◆ **Your assignment**
From the line containing "To follow the" through the last line, print the records exactly and nothing else.

Collection entries:
···
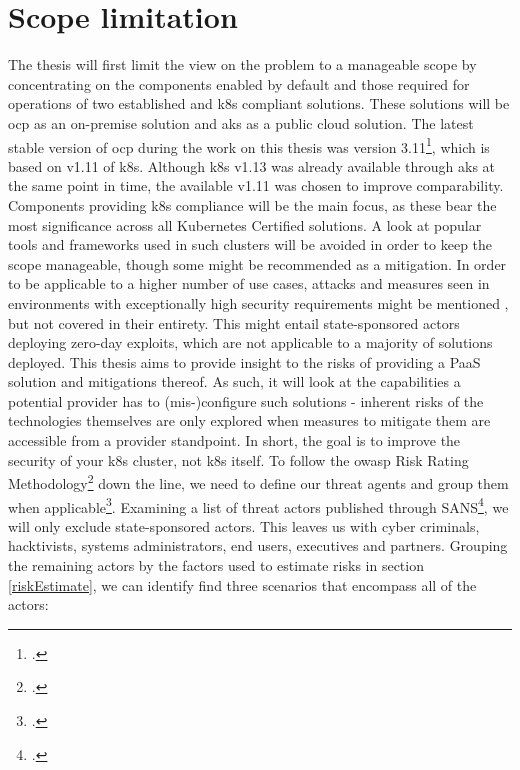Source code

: \section{Scope limitation} \label{scopeLimit}

The thesis will first limit the view on the problem to a manageable scope by concentrating on the components enabled by default and those required for operations of two established and \gls{k8s} compliant solutions.
These solutions will be \gls{ocp} as an on-premise solution and \gls{aks} as a public cloud solution. 
The latest stable version of \gls{ocp} during the work on this thesis was version 3.11\footcite{ocpRelease}, which is based on v1.11 of \gls{k8s}.
Although \gls{k8s} v1.13 was already available through \gls{aks} at the same point in time, the available v1.11 was chosen to improve comparability.
Components providing \gls{k8s} compliance will be the main focus, as these bear the most significance across all Kubernetes Certified solutions. 
A look at popular tools and frameworks used in such clusters will be avoided in order to keep the scope manageable, though some might be recommended as a mitigation.
In order to be applicable to a higher number of use cases, attacks and measures seen in environments with exceptionally high security requirements might be mentioned , but not  covered in their entirety. This might entail state-sponsored actors deploying zero-day exploits, which are not applicable to a majority of solutions deployed.
This thesis aims to provide insight to the risks of providing a PaaS solution and mitigations thereof. 
As such, it will look at the capabilities a potential provider has to (mis-)configure such solutions - inherent risks of the technologies themselves are only explored when measures to mitigate them are accessible from a provider standpoint. 
In short, the goal is to improve the security of your \gls{k8s} cluster, not \gls{k8s} itself.
To follow the \gls{owasp} Risk Rating Methodology\footcite{riskRating} down the line, we need to define our threat agents and group them when applicable\footcite[][, Section 'Define all possible threats']{threatModeling}. Examining a list of threat actors published through SANS\footcite[][p. 12 to 17]{sansThreatActors}, we will only exclude state-sponsored actors. This leaves us with cyber criminals, hacktivists, systems administrators, end users, executives and partners.
Grouping the remaining actors by the factors used to estimate risks in section \ref{riskEstimate}, we can identify find three scenarios that encompass all of the actors:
···
◆ **Solution below**
To follow the \gls{owasp} Risk Rating Methodology\footcite{riskRating} down the line, we need to define our threat agents and group them when applicable\footcite[][, Section 'Define all possible threats']{threatModeling}. Examining a list of threat actors published through SANS\footcite[][p. 12 to 17]{sansThreatActors}, we will only exclude state-sponsored actors. This leaves us with cyber criminals, hacktivists, systems administrators, end users, executives and partners.
Grouping the remaining actors by the factors used to estimate risks in section \ref{riskEstimate}, we can identify find three scenarios that encompass all of the actors:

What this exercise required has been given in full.